▶ _TO DO_
When a line in the entries below contains the word "webapps", copy that line.

▶ _RECORDED INFORMATION_
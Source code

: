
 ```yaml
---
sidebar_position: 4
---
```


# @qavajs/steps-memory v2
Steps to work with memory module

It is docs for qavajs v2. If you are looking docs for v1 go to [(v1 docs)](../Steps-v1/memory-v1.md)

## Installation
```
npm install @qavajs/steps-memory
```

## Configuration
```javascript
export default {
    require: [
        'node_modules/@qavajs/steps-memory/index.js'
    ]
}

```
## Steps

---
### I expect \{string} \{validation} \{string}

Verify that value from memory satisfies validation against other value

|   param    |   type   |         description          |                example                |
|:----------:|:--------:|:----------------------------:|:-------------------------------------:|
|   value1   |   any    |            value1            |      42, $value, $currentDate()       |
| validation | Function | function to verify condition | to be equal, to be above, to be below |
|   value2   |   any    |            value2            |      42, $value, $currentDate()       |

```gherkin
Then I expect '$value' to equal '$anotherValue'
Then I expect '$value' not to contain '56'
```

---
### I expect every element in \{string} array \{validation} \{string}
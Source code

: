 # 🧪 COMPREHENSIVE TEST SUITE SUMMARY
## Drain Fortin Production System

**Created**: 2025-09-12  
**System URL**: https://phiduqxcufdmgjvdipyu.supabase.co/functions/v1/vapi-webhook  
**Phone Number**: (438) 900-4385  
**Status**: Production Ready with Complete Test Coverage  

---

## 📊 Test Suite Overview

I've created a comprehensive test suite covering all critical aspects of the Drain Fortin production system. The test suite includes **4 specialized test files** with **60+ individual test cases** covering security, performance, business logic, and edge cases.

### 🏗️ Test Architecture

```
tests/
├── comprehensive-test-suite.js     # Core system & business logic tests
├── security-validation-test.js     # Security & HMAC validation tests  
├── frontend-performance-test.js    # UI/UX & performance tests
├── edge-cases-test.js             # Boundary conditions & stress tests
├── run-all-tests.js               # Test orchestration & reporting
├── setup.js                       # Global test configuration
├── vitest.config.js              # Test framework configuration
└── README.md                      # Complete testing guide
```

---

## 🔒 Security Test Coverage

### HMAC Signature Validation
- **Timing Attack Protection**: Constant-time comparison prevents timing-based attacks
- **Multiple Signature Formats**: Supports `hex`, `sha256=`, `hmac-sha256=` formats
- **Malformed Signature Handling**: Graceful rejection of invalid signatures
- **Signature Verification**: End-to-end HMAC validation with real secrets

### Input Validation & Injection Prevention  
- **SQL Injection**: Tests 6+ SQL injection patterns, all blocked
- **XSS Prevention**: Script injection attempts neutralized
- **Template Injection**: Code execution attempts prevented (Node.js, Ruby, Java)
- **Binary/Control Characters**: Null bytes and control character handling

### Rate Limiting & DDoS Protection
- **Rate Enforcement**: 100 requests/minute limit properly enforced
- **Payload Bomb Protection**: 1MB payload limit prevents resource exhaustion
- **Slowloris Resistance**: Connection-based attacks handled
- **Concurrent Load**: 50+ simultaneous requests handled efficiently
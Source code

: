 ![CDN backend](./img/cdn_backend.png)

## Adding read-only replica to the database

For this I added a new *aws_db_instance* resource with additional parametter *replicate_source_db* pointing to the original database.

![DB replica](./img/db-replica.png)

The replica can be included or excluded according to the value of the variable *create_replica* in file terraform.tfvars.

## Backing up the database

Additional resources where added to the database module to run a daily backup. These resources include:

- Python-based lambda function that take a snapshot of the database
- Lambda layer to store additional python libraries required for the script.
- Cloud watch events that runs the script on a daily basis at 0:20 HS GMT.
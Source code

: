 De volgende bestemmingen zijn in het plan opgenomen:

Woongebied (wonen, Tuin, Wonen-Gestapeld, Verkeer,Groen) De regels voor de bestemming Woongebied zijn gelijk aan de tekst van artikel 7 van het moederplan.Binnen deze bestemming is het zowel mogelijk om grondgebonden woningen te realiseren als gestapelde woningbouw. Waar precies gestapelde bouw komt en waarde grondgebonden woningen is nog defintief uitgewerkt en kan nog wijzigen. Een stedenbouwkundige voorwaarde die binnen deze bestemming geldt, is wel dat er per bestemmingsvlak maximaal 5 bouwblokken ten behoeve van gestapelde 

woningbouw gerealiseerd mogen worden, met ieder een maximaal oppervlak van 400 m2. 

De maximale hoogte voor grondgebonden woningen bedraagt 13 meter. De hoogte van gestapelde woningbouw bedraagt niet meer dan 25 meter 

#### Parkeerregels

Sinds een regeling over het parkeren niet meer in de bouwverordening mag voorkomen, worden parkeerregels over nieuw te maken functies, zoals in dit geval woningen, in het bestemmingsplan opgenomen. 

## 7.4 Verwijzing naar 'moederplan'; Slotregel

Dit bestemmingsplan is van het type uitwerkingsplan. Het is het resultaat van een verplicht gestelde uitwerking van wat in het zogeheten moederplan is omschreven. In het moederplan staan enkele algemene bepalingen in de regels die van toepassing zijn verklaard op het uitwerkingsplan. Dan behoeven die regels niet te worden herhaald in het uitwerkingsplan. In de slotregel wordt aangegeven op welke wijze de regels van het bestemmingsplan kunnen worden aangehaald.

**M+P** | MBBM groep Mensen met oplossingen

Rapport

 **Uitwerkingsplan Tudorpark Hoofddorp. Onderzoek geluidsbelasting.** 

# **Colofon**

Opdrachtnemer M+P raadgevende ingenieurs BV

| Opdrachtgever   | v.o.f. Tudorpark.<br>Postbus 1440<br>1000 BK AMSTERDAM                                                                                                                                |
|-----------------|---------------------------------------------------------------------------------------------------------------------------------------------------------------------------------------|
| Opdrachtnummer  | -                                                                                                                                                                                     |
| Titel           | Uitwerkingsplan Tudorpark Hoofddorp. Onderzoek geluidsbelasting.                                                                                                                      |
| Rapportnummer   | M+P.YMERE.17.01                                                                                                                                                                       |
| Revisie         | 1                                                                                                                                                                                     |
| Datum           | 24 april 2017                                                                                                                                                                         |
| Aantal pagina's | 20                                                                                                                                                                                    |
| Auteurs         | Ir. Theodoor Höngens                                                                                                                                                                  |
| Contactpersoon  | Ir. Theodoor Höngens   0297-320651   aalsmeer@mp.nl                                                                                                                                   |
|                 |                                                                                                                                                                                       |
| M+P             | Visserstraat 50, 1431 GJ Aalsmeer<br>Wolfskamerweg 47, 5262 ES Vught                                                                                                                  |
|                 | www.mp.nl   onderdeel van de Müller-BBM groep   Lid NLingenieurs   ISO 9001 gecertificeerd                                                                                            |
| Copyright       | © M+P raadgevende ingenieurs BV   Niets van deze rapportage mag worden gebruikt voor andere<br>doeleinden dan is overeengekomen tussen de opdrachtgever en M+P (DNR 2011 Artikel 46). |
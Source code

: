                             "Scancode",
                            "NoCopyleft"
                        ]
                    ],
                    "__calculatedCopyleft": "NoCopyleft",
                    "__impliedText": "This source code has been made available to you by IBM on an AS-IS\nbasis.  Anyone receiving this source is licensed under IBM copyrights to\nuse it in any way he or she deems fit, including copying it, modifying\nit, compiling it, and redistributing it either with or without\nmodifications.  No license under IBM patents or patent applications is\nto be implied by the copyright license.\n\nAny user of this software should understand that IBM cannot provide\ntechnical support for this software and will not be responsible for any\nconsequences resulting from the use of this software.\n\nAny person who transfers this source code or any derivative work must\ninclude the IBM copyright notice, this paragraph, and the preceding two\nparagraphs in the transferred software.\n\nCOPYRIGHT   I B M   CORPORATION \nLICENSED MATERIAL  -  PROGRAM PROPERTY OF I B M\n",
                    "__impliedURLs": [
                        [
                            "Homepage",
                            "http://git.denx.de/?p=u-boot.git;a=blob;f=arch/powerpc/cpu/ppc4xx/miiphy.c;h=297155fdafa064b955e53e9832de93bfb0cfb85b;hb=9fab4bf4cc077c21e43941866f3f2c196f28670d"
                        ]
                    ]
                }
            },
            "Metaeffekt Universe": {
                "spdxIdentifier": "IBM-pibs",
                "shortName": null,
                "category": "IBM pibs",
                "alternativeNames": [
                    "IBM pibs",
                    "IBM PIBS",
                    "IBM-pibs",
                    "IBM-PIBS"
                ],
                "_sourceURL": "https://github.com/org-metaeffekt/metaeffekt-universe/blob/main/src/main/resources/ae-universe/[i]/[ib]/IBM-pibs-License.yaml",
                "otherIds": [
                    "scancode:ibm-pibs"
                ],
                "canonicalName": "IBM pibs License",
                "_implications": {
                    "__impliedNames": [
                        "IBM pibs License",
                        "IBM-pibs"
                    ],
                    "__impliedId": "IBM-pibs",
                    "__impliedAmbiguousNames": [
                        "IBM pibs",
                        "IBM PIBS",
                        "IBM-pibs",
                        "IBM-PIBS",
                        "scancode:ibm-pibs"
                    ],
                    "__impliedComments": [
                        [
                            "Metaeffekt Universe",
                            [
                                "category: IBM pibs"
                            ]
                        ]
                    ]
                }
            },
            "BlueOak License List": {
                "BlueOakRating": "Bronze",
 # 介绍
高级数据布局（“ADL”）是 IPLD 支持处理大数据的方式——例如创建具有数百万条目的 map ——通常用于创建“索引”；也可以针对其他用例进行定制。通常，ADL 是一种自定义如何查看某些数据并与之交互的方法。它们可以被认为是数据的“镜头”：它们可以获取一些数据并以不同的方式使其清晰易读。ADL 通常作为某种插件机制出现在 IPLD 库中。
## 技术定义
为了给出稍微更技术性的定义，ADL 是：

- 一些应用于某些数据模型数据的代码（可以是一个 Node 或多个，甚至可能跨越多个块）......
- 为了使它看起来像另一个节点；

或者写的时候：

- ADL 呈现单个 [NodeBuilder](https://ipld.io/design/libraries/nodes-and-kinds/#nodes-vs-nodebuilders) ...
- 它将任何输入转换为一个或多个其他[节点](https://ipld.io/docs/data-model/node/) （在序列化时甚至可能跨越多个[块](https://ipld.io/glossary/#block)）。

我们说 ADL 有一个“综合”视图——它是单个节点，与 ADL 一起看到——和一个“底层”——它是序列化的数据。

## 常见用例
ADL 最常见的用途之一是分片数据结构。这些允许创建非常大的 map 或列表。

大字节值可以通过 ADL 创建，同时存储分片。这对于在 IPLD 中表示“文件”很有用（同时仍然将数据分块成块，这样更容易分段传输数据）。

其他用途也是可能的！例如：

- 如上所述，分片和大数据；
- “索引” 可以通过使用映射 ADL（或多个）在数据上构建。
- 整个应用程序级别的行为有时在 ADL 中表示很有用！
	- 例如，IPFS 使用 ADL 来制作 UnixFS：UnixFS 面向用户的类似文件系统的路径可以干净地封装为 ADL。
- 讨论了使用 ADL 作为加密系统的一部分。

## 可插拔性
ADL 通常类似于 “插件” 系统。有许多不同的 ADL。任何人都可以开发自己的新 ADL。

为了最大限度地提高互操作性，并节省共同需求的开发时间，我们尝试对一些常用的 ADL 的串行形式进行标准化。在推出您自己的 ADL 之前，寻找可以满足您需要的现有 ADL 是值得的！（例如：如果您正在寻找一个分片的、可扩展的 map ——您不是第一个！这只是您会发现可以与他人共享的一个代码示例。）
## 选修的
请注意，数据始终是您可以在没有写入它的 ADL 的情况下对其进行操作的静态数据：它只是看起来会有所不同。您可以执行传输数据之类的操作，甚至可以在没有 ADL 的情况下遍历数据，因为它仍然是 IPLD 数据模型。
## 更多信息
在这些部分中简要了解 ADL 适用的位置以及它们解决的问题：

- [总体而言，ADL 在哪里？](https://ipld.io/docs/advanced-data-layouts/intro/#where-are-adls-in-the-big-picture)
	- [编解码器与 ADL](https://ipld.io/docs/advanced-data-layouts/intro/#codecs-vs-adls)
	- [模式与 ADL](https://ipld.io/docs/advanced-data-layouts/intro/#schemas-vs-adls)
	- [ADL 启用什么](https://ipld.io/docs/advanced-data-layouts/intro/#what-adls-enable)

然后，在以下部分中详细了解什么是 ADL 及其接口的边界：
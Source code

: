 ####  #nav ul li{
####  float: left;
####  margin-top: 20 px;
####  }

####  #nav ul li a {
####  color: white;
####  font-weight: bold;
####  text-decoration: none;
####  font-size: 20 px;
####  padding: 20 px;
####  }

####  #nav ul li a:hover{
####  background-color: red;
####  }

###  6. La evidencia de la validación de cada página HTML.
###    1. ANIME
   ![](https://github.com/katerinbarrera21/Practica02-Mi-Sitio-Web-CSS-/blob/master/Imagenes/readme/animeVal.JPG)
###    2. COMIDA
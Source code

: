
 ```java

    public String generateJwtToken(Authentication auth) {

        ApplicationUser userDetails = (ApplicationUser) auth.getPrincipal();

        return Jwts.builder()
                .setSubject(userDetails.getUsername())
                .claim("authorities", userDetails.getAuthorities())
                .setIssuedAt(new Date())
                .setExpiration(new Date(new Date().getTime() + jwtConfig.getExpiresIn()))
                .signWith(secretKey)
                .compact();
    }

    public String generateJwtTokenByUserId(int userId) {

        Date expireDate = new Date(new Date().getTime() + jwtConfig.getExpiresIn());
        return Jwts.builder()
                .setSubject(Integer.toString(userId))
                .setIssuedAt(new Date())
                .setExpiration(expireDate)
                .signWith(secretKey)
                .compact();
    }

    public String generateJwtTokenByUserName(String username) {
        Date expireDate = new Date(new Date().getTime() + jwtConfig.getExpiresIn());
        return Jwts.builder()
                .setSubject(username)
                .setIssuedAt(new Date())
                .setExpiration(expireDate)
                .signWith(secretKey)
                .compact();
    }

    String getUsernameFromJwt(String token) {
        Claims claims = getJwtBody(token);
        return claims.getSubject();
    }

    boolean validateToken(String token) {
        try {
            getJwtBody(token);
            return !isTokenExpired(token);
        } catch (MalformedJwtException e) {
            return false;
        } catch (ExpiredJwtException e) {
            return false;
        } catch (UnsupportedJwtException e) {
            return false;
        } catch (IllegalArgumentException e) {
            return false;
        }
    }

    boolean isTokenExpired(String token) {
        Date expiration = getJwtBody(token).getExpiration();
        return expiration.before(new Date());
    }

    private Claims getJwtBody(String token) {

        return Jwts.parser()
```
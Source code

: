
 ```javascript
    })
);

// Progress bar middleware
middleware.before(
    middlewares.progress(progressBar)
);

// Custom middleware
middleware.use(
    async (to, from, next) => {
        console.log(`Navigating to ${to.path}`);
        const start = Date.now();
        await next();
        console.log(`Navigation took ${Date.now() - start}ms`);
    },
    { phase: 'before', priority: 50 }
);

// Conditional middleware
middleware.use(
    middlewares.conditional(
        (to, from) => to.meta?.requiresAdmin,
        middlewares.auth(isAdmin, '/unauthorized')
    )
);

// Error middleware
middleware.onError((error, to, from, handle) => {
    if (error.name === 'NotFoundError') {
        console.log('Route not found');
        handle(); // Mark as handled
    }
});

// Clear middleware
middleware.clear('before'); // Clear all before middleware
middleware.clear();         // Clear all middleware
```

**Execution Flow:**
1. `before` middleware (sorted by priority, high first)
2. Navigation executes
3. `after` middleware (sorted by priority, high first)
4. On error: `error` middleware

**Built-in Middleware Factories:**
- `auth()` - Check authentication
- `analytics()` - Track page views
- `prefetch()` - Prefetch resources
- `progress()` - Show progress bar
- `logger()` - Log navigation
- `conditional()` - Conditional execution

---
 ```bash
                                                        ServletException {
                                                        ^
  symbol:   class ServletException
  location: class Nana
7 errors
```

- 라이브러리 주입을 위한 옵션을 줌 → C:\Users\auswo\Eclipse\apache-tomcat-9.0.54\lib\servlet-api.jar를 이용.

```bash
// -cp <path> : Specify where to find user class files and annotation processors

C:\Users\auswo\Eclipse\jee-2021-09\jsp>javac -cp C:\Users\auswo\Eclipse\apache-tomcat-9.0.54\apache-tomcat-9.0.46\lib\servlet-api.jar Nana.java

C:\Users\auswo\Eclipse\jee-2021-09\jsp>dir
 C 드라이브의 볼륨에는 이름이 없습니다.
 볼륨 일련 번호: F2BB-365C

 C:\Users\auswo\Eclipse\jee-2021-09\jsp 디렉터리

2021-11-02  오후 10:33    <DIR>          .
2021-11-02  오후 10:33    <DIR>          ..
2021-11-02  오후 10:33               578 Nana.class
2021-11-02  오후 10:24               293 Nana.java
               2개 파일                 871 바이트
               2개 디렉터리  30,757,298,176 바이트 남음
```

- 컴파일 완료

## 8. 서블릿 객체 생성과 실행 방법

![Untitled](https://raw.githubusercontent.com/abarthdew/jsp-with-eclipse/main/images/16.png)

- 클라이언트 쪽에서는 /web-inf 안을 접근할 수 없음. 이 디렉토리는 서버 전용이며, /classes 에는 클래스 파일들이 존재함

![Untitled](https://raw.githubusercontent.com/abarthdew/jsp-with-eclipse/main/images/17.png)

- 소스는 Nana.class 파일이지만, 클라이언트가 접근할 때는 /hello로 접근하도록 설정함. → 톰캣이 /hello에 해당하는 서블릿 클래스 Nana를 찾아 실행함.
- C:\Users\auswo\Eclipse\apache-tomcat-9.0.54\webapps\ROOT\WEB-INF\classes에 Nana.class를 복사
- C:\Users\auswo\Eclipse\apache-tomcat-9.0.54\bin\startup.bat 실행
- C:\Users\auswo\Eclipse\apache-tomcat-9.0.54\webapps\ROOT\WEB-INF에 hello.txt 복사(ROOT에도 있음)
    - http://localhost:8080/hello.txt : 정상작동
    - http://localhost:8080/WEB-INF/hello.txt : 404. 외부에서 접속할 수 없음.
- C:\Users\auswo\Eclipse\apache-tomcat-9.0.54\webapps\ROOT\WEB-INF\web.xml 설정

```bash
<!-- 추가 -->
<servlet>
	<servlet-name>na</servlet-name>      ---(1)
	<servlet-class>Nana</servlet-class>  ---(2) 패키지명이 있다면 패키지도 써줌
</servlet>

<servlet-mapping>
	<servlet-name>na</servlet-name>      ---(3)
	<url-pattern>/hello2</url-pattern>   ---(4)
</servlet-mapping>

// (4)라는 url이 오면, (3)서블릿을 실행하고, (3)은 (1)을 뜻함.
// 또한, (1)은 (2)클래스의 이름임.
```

▶ _TASK OUTPUT_
- C:\Users\auswo\Eclipse\apache-tomcat-9.0.54\webapps\ROOT\WEB-INF\classes에 Nana.class를 복사
- C:\Users\auswo\Eclipse\apache-tomcat-9.0.54\webapps\ROOT\WEB-INF에 hello.txt 복사(ROOT에도 있음)
- C:\Users\auswo\Eclipse\apache-tomcat-9.0.54\webapps\ROOT\WEB-INF\web.xml 설정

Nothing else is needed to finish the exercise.